Liebe Leser*innen,
von mir gibt es heute drei Geschenkempfehlungen, allerdings ohne Besprechungslinks:
Vor genau hundert Jahren ist in den USA F. Scott Fitzgeralds The Great Gatsby erschienen, der die Great American Novel schlechthin sein soll. Der junge und reiche Jay Gatsby verliebt sich als junger Offizier in Daisy, die ihm Hoffnungen macht und während seines Überseeaufenthalts Tom heiratet. Tom betrügt Daisy bald mit der verheirateten Myrtle. Jay will sie zurückgewinnen und ordnet diesem Ziel alles unter. Wichtigster Bestandteil seiner Bemühungen sind rauschende Partys.
Der Erzähler ist ein Nachbar Jay Gatsbys, der Yale-Absolvent Nick Carraway, Soldat im Ersten Weltkrieg, ein junger Mann, in dem zwei Welten aufeinandertreffen, sein Beruf als Wertpapierhändler sowie romantische Vorstellungen und das Bemühen, ehrlich zu sein.

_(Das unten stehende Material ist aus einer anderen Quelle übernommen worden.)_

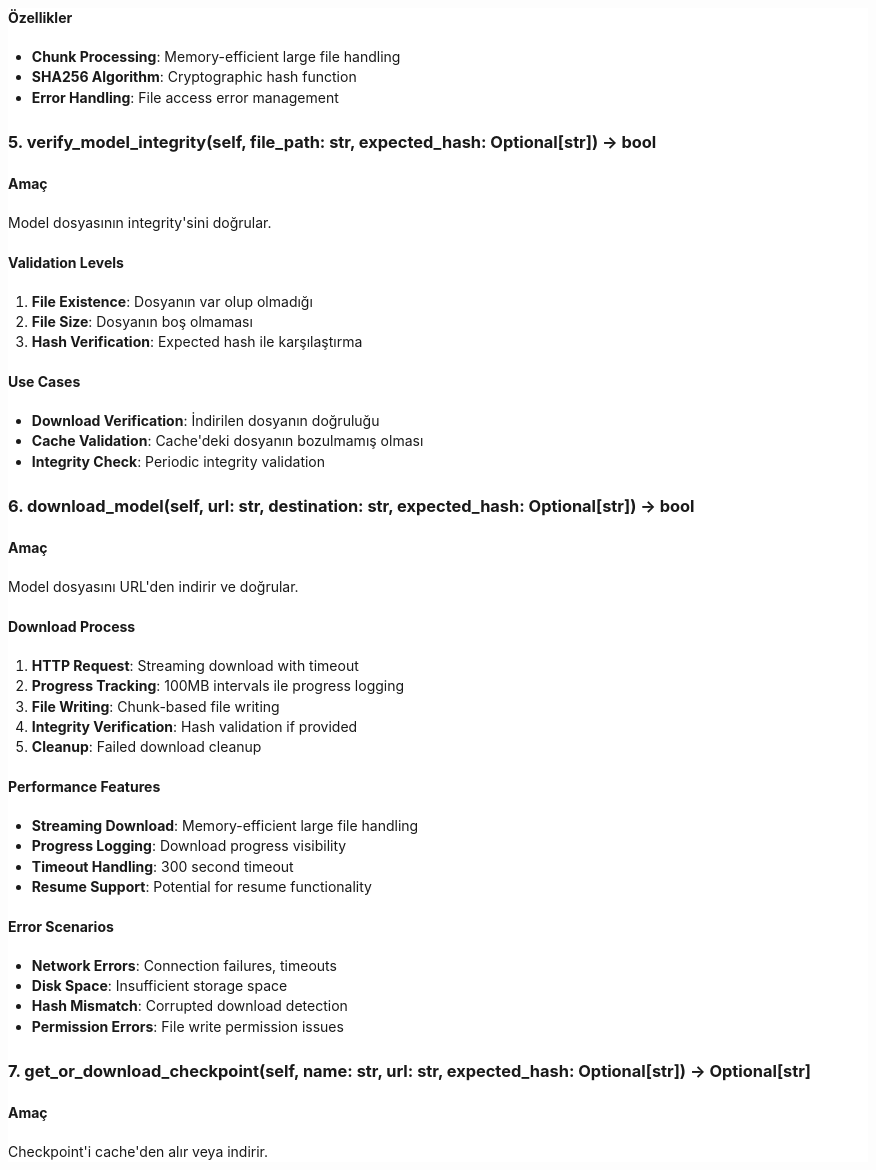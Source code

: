 #### Özellikler
- **Chunk Processing**: Memory-efficient large file handling
- **SHA256 Algorithm**: Cryptographic hash function
- **Error Handling**: File access error management

### 5. verify_model_integrity(self, file_path: str, expected_hash: Optional[str]) -> bool

#### Amaç
Model dosyasının integrity'sini doğrular.

#### Validation Levels
1. **File Existence**: Dosyanın var olup olmadığı
2. **File Size**: Dosyanın boş olmaması
3. **Hash Verification**: Expected hash ile karşılaştırma

#### Use Cases
- **Download Verification**: İndirilen dosyanın doğruluğu
- **Cache Validation**: Cache'deki dosyanın bozulmamış olması
- **Integrity Check**: Periodic integrity validation

### 6. download_model(self, url: str, destination: str, expected_hash: Optional[str]) -> bool

#### Amaç
Model dosyasını URL'den indirir ve doğrular.

#### Download Process
1. **HTTP Request**: Streaming download with timeout
2. **Progress Tracking**: 100MB intervals ile progress logging
3. **File Writing**: Chunk-based file writing
4. **Integrity Verification**: Hash validation if provided
5. **Cleanup**: Failed download cleanup

#### Performance Features
- **Streaming Download**: Memory-efficient large file handling
- **Progress Logging**: Download progress visibility
- **Timeout Handling**: 300 second timeout
- **Resume Support**: Potential for resume functionality

#### Error Scenarios
- **Network Errors**: Connection failures, timeouts
- **Disk Space**: Insufficient storage space
- **Hash Mismatch**: Corrupted download detection
- **Permission Errors**: File write permission issues

### 7. get_or_download_checkpoint(self, name: str, url: str, expected_hash: Optional[str]) -> Optional[str]

#### Amaç
Checkpoint'i cache'den alır veya indirir.
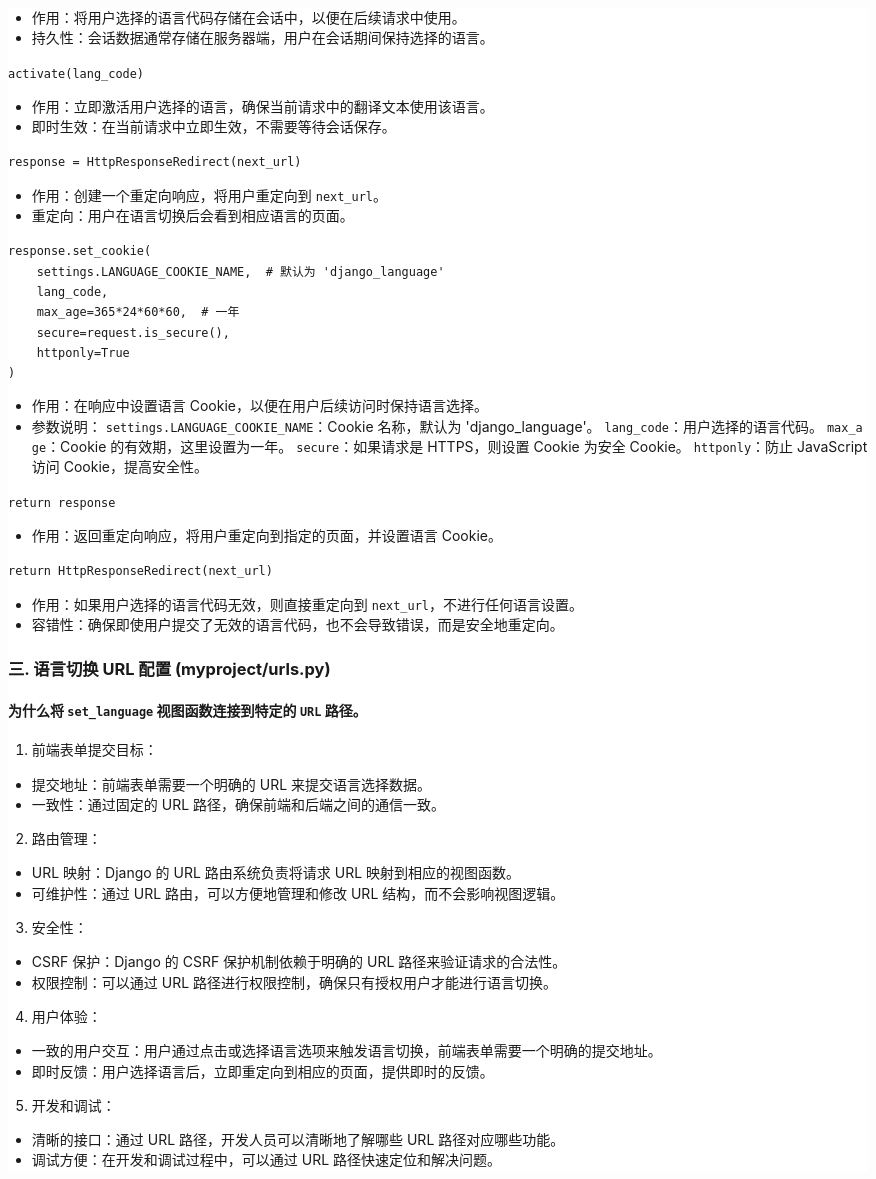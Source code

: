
 ```
```
* 作用：将用户选择的语言代码存储在会话中，以便在后续请求中使用。
* 持久性：会话数据通常存储在服务器端，用户在会话期间保持选择的语言。
```
activate(lang_code)
```
* 作用：立即激活用户选择的语言，确保当前请求中的翻译文本使用该语言。
* 即时生效：在当前请求中立即生效，不需要等待会话保存。
```
response = HttpResponseRedirect(next_url)
```
* 作用：创建一个重定向响应，将用户重定向到 `next_url`。
* 重定向：用户在语言切换后会看到相应语言的页面。
```
response.set_cookie(
    settings.LANGUAGE_COOKIE_NAME,  # 默认为 'django_language'
    lang_code,
    max_age=365*24*60*60,  # 一年
    secure=request.is_secure(),
    httponly=True
)
```
* 作用：在响应中设置语言 Cookie，以便在用户后续访问时保持语言选择。
* 参数说明：
    `settings.LANGUAGE_COOKIE_NAME`：Cookie 名称，默认为 'django_language'。
    `lang_code`：用户选择的语言代码。
    `max_age`：Cookie 的有效期，这里设置为一年。
    `secure`：如果请求是 HTTPS，则设置 Cookie 为安全 Cookie。
    `httponly`：防止 JavaScript 访问 Cookie，提高安全性。
```
return response
```
* 作用：返回重定向响应，将用户重定向到指定的页面，并设置语言 Cookie。
```
return HttpResponseRedirect(next_url)
```
* 作用：如果用户选择的语言代码无效，则直接重定向到 `next_url`，不进行任何语言设置。
* 容错性：确保即使用户提交了无效的语言代码，也不会导致错误，而是安全地重定向。

### **三. 语言切换 URL 配置 (myproject/urls.py)**

#### **为什么将 `set_language` 视图函数连接到特定的 `URL` 路径。**
1. 前端表单提交目标：
* 提交地址：前端表单需要一个明确的 URL 来提交语言选择数据。
* 一致性：通过固定的 URL 路径，确保前端和后端之间的通信一致。
2. 路由管理：
* URL 映射：Django 的 URL 路由系统负责将请求 URL 映射到相应的视图函数。
* 可维护性：通过 URL 路由，可以方便地管理和修改 URL 结构，而不会影响视图逻辑。
3. 安全性：
* CSRF 保护：Django 的 CSRF 保护机制依赖于明确的 URL 路径来验证请求的合法性。
* 权限控制：可以通过 URL 路径进行权限控制，确保只有授权用户才能进行语言切换。
4. 用户体验：
* 一致的用户交互：用户通过点击或选择语言选项来触发语言切换，前端表单需要一个明确的提交地址。
* 即时反馈：用户选择语言后，立即重定向到相应的页面，提供即时的反馈。
5. 开发和调试：
* 清晰的接口：通过 URL 路径，开发人员可以清晰地了解哪些 URL 路径对应哪些功能。
* 调试方便：在开发和调试过程中，可以通过 URL 路径快速定位和解决问题。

In einer im Umbruch befindlichen Gesellschaft werden multiple Selbst- und Ortsbestimmungen versucht oder durchgeführt, Menschen erfinden sich neu, in einem überschaubaren Soziotop entwickelt sich ein Beziehungsreigen. Vom Markt für zwischenmenschliche Beziehungen (Heiratsmarkt), von röhrenden Hirschen in den Roaring Twenties bis hin zur Frage nach der Marktfähigkeit einer ganzen Gesellschaft ist es zwar ein Weg von hundert Jahren. Aber der Roman hat viel mehr mit unserer Gegenwart, unserem Alltag zu tun, als sein Alter vermuten lässt.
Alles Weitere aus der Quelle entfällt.